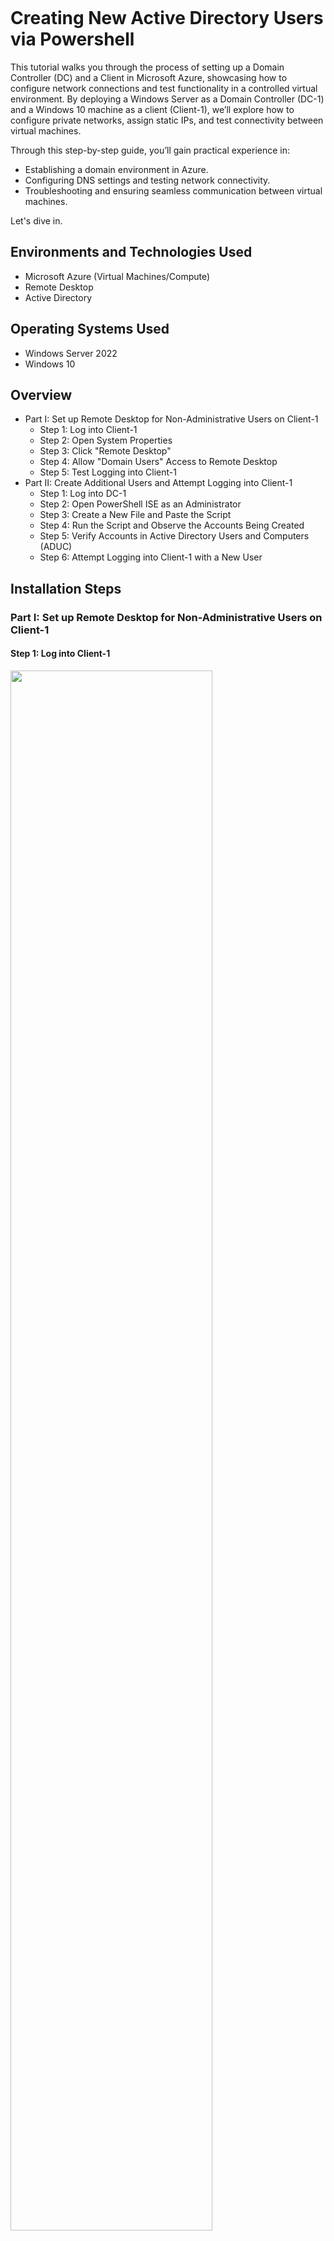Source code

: <p align="center">
<img src="https://i.imgur.com/pJSsvpx.png" alt=""/>
</p>

<h1>Creating New Active Directory Users via Powershell</h1>
<p>
This tutorial walks you through the process of setting up a Domain Controller (DC) and a Client in Microsoft Azure, showcasing how to configure network connections and test functionality in a controlled virtual environment. By deploying a Windows Server as a Domain Controller (DC-1) and a Windows 10 machine as a client (Client-1), we’ll explore how to configure private networks, assign static IPs, and test connectivity between virtual machines.

Through this step-by-step guide, you’ll gain practical experience in:

- Establishing a domain environment in Azure.
- Configuring DNS settings and testing network connectivity.
- Troubleshooting and ensuring seamless communication between virtual machines.

Let's dive in. 

<h2>Environments and Technologies Used</h2>

- Microsoft Azure (Virtual Machines/Compute)
- Remote Desktop
- Active Directory

<h2>Operating Systems Used</h2>

- Windows Server 2022
- Windows 10

<h2>Overview</h2>

- Part I: Set up Remote Desktop for Non-Administrative Users on Client-1
  - Step 1: Log into Client-1 
  - Step 2: Open System Properties
  - Step 3: Click "Remote Desktop"
  - Step 4: Allow "Domain Users" Access to Remote Desktop
  - Step 5: Test Logging into Client-1
- Part II: Create Additional Users and Attempt Logging into Client-1
  - Step 1: Log into DC-1 
  - Step 2: Open PowerShell ISE as an Administrator
  - Step 3: Create a New File and Paste the Script
  - Step 4: Run the Script and Observe the Accounts Being Created
  - Step 5: Verify Accounts in Active Directory Users and Computers (ADUC)
  - Step 6: Attempt Logging into Client-1 with a New User

<h2>Installation Steps</h2>
<h3>Part I: Set up Remote Desktop for Non-Administrative Users on Client-1</h3>

<h4>Step 1: Log into Client-1</h4>

<img src="https://i.imgur.com/H3yOLKi.png" height="80%" width="80%" alt=""/>

- Open Remote Desktop Connection on your local machine or Azure interface.
- Enter the credentials for mydomain.com\jane_admin (e.g., username: jane_admin, password: [your password]).
- Connect to Client-1.

<h4>Step 2: Open System Properties</h4>

<img src="https://i.imgur.com/dc07sEq.png" height="80%" width="80%" alt=""/>

- Right-click on This PC or open Control Panel > System and Security > System.
- Click Advanced system settings in the left-hand menu.

<h4>Step 3: Click "Remote Desktop"</h4>

<img src="https://i.imgur.com/xmHmeuy.png" height="80%" width="80%" alt=""/>

- In the System Properties window, navigate to the Remote tab.
- Check the option Allow Remote Connections to this Computer.

<h4>Step 4: Allow "Domain Users" Access to Remote Desktop</h4>

<img src="https://i.imgur.com/xmHmeuy.png" height="80%" width="80%" alt=""/>

- Click Select Users under the Remote Desktop section.
- In the pop-up, click Add.
- Type domain users, then click Check Names to verify.
- Click OK to add the group and close all open windows.

<h4>Step 5: Test Logging into Client-1</h4>

<img src="https://i.imgur.com/xmHmeuy.png" height="80%" width="80%" alt=""/>

- Disconnect from the session as jane_admin.
- Reconnect using a non-administrative user account within the domain (e.g., mydomain.com\new_user).
- Ensure you can access Client-1 successfully.

<h3>Part II: Create Additional Users and Attempt Logging into Client-1</h3> 

<h4>Step 1: Log into DC-1</h4>

<img src="https://i.imgur.com/uIBtlR5.png" height="80%" width="80%" alt=""/>

Open Remote Desktop Connection and log into DC-1 using the credentials for jane_admin (e.g., username: jane_admin, password: [your password]).

<h3>Step 2: Open PowerShell ISE as an Administrator</h3>

<img src="https://i.imgur.com/woWbf1N.png" height="80%" width="80%" alt=""/>

- Search for PowerShell ISE in the Start Menu.
- Right-click and choose Run as Administrator.

<h3>Step 4: Create a New File and Paste the Script</h3>

<img src="https://i.imgur.com/CowJbIQ.png" height="80%" width="80%" alt=""/>

- Click Run Script or press F5 to execute the script.
- Monitor the output in the PowerShell Console to confirm that user accounts are being created without errors.

<h3>Step 5: Verify Accounts in Active Directory Users and Computers (ADUC)</h3>

<img src="https://i.imgur.com/HUEcGSt.png" height="80%" width="80%" alt=""/>

- Open Active Directory Users and Computers (ADUC) on DC-1.
- Navigate to the _EMPLOYEES Organizational Unit.
- Confirm that the new user accounts created by the script appear in this OU.

<h3>Step 6: Attempt Logging into Client-1 with a New User</h3>

<img src="https://i.imgur.com/4HdBb4U.png" height="80%" width="80%" alt=""/>

- Note the default password set in the script for the new accounts.
- Use Remote Desktop to log into Client-1 with one of the new user accounts (e.g., mydomain.com\user1).
- Ensure the login is successful.

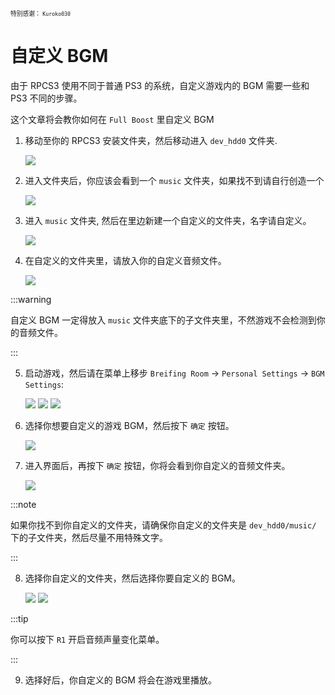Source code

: ﻿---
sidebar_label: 自定义 BGM
---

<sub><sup>特别感谢： `Kuroko030`</sup></sub>

# 自定义 BGM
由于 RPCS3 使用不同于普通 PS3 的系统，自定义游戏内的 BGM 需要一些和 PS3 不同的步骤。 

这个文章将会教你如何在 `Full Boost` 里自定义 BGM

1. 移动至你的 RPCS3 安装文件夹，然后移动进入 `dev_hdd0` 文件夹.

   ![](assets%2Fcustom_bgm%2Fdev_hdd0.png)

2. 进入文件夹后，你应该会看到一个 `music` 文件夹，如果找不到请自行创造一个

   ![](assets%2Fcustom_bgm%2Fmusic.png)

3. 进入 `music` 文件夹, 然后在里边新建一个自定义的文件夹，名字请自定义。

   ![](assets%2Fcustom_bgm%2Fcustom.png)

4. 在自定义的文件夹里，请放入你的自定义音频文件。

   ![](assets%2Fcustom_bgm%2Fbgm.png)

:::warning

自定义 BGM 一定得放入 `music` 文件夹底下的子文件夹里，不然游戏不会检测到你的音频文件。

:::

5. 启动游戏，然后请在菜单上移步 `Breifing Room` -> `Personal Settings` -> `BGM Settings`:

   ![](assets%2Fcustom_bgm%2Fmain_menu.png)
   ![](assets%2Fcustom_bgm%2Fbgm_settings_menu.png)
   ![](assets%2Fcustom_bgm%2Fbgm_settings_initial.png)

6. 选择你想要自定义的游戏 BGM，然后按下 `确定` 按钮。

   ![](assets%2Fcustom_bgm%2Fbgm_selected.png)

7. 进入界面后，再按下 `确定` 按钮，你将会看到你自定义的音频文件夹。
   
   ![](assets%2Fcustom_bgm%2Fbgm_folder.png)

:::note

如果你找不到你自定义的文件夹，请确保你自定义的文件夹是 `dev_hdd0/music/` 下的子文件夹，然后尽量不用特殊文字。

:::

8. 选择你自定义的文件夹，然后选择你要自定义的 BGM。

   ![](assets%2Fcustom_bgm%2Fcustom_bgm_selected.png)
   ![](assets%2Fcustom_bgm%2Fcustom_bgm_selected_2.png)

:::tip

你可以按下 `R1` 开启音频声量变化菜单。

:::

9. 选择好后，你自定义的 BGM 将会在游戏里播放。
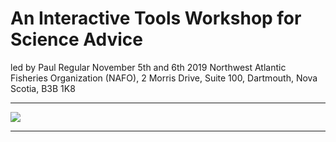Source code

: # An Interactive Tools Workshop for Science Advice

led by Paul Regular 
November 5th and 6th 2019 
Northwest Atlantic Fisheries Organization (NAFO), 2 Morris Drive, Suite 100, Dartmouth, Nova Scotia, B3B 1K8

***
![](stickers-fish.jpg)
***
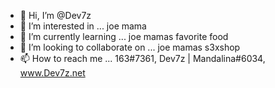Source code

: - 👋 Hi, I’m @Dev7z
- 👀 I’m interested in ... joe mama
- 🌱 I’m currently learning ... joe mamas favorite food
- 💞️ I’m looking to collaborate on ... joe mamas s3xshop
- 📫 How to reach me ... 163#7361, Dev7z | Mandalina#6034, www.Dev7z.net

<!---
Dev7z/Dev7z is a ✨ special ✨ repository because its `README.md` (this file) appears on your GitHub profile.
You can click the Preview link to take a look at your changes.
--->
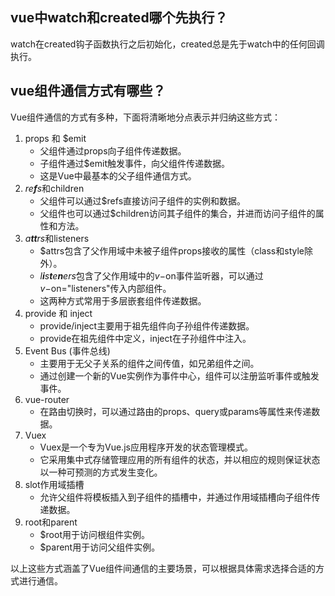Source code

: ## vue中watch和created哪个先执行？

watch在created钩子函数执行之后初始化，created总是先于watch中的任何回调执行。

## vue组件通信方式有哪些？

Vue组件通信的方式有多种，下面将清晰地分点表示并归纳这些方式：

1. props 和 $emit
   - 父组件通过props向子组件传递数据。
   - 子组件通过$emit触发事件，向父组件传递数据。
   - 这是Vue中最基本的父子组件通信方式。
2. *re**f**s*和children
   - 父组件可以通过$refs直接访问子组件的实例和数据。
   - 父组件也可以通过$children访问其子组件的集合，并进而访问子组件的属性和方法。
3. *a**tt**rs*和listeners
   - $attrs包含了父作用域中未被子组件props接收的属性（class和style除外）。
   - *l**i**s**t**e**n**ers*包含了父作用域中的*v*−on事件监听器，可以通过*v*−on="listeners"传入内部组件。
   - 这两种方式常用于多层嵌套组件传递数据。
4. provide 和 inject
   - provide/inject主要用于祖先组件向子孙组件传递数据。
   - provide在祖先组件中定义，inject在子孙组件中注入。
5. Event Bus (事件总线)
   - 主要用于无父子关系的组件之间传值，如兄弟组件之间。
   - 通过创建一个新的Vue实例作为事件中心，组件可以注册监听事件或触发事件。
6. vue-router
   - 在路由切换时，可以通过路由的props、query或params等属性来传递数据。
7. Vuex
   - Vuex是一个专为Vue.js应用程序开发的状态管理模式。
   - 它采用集中式存储管理应用的所有组件的状态，并以相应的规则保证状态以一种可预测的方式发生变化。
8. slot作用域插槽
   - 允许父组件将模板插入到子组件的插槽中，并通过作用域插槽向子组件传递数据。
9. root和parent
   - $root用于访问根组件实例。
   - $parent用于访问父组件实例。

以上这些方式涵盖了Vue组件间通信的主要场景，可以根据具体需求选择合适的方式进行通信。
======
### REQUIRED WORK
After reading the material above, tally the lines that include the string "Computers" and give only the number.

### RESULT BELOW
3